▸ **ACTION ITEM**
Copy each line of the records that holds the string "files".

▸ **Document images with source code**
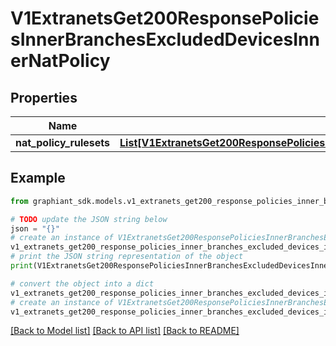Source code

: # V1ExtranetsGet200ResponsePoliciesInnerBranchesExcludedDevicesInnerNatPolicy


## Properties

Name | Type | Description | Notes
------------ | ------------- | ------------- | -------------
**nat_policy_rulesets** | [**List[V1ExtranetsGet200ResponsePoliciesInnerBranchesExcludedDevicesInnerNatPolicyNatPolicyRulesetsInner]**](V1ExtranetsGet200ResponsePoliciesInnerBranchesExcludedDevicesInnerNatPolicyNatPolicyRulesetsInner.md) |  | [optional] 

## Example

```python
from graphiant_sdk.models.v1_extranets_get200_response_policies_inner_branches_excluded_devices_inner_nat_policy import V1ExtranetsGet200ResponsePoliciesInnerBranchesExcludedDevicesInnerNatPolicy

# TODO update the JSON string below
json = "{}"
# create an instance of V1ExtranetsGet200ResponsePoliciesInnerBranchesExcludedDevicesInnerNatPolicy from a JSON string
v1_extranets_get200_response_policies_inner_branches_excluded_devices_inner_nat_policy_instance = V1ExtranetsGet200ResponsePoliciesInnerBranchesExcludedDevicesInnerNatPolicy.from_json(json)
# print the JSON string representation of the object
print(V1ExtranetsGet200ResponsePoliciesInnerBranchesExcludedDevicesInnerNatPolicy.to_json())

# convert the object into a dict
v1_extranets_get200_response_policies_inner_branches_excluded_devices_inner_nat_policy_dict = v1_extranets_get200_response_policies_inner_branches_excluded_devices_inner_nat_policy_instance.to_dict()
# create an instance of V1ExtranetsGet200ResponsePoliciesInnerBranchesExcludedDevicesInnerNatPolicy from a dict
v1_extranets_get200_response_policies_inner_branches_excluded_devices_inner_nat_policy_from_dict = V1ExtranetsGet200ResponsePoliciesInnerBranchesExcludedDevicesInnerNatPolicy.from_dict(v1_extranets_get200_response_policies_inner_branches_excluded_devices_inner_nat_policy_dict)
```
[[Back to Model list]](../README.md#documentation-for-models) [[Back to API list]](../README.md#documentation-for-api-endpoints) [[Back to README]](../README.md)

---

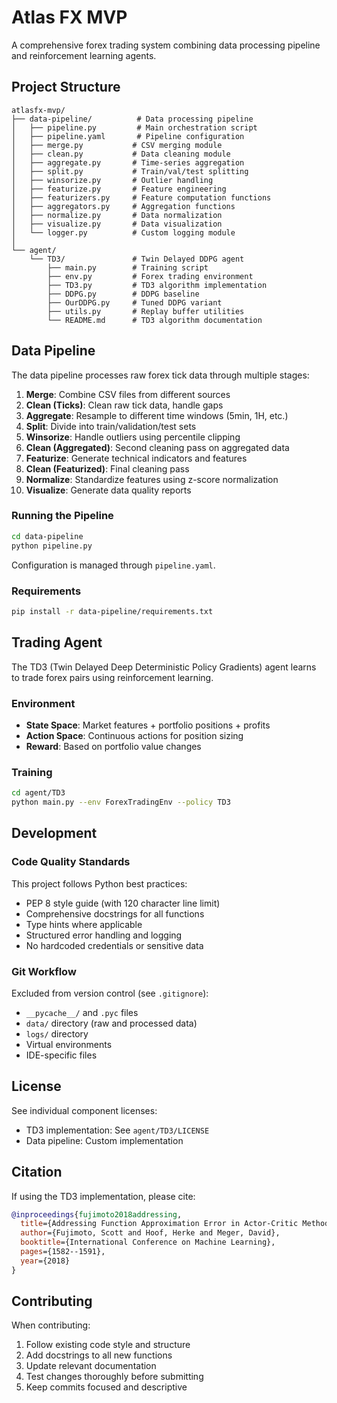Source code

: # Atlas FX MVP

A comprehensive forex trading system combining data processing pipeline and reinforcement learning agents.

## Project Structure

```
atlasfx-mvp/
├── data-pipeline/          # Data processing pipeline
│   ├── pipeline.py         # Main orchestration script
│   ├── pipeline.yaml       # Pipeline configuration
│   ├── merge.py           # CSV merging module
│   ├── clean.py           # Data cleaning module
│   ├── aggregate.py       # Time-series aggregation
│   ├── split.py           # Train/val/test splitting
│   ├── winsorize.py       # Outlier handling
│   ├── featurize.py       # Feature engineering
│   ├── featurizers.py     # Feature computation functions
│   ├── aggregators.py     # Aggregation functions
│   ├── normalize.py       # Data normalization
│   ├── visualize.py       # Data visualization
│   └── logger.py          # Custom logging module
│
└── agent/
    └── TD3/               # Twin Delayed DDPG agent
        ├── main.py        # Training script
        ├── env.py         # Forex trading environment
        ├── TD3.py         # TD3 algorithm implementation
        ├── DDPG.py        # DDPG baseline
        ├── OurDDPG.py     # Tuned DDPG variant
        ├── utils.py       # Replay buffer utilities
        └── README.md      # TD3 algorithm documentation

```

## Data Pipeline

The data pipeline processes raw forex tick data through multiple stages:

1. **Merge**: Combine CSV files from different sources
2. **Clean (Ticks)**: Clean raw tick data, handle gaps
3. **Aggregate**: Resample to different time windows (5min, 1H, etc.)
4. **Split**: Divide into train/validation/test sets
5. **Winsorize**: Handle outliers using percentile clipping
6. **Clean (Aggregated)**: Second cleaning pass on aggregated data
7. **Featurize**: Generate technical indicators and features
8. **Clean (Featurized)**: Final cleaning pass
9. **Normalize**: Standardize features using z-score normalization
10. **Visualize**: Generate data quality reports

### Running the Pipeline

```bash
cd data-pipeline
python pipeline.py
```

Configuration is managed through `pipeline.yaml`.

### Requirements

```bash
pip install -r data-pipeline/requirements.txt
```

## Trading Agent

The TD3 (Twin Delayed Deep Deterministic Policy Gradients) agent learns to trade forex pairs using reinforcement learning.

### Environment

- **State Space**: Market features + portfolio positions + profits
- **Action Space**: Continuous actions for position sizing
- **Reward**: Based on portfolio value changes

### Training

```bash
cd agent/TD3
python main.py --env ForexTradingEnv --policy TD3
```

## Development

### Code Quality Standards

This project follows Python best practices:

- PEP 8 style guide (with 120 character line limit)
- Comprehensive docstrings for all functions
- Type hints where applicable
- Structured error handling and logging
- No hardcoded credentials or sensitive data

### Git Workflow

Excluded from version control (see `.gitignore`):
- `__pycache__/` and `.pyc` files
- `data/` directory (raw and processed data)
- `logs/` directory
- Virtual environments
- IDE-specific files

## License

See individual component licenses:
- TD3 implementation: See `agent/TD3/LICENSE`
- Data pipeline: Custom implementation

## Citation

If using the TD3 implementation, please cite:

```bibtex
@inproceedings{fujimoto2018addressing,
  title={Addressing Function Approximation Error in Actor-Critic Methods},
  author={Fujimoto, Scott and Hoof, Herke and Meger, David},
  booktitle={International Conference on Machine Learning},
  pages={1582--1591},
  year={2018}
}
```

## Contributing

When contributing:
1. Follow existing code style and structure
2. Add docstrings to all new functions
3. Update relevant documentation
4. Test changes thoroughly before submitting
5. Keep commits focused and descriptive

▸ **EXERCISE SOLUTION**
1. **Merge**: Combine CSV files from different sources
- `__pycache__/` and `.pyc` files
- IDE-specific files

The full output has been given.